The spatial adventure of home foreclosure continues: empty homes in the U.S. hurricane belt run the risk of becoming "wind-propelled debris" should they be hit by a future storm.
As the Associated Press reports, "communities at the epicenter of the nation's housing crisis are coming to realize that this year's hurricane season, which began this month, represents yet another pitfall." In other words, "hurricanes could make hazards of thousands of foreclosed-upon houses" – turning those homes into airborne projectiles.
Building-storms.
After all, the AP asks, "who will secure all the foreclosed homes if a storm does approach?"

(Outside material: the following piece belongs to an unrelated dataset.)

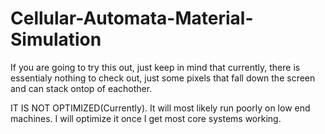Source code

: # Cellular-Automata-Material-Simulation

If you are going to try this out, just keep in mind that currently, there is essentialy nothing to check out, just some pixels that fall down the screen and can stack ontop of eachother.

IT IS NOT OPTIMIZED(Currently). It will most likely run poorly on low end machines. I will optimize it once I get most core systems working.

It must be an eery feeling, I'd suspect, when you realize that all those empty houses sitting around you might someday be weaponized: latent storms of wood and vinyl siding just waiting for the moment when they can pick up and whirl through the streets, like something out of Transformers 3.
So do you tear the houses down in advance of a storm that might never arrive? Or do you surround your own house with vast nets and deflection shields for protection against the inevitable debris?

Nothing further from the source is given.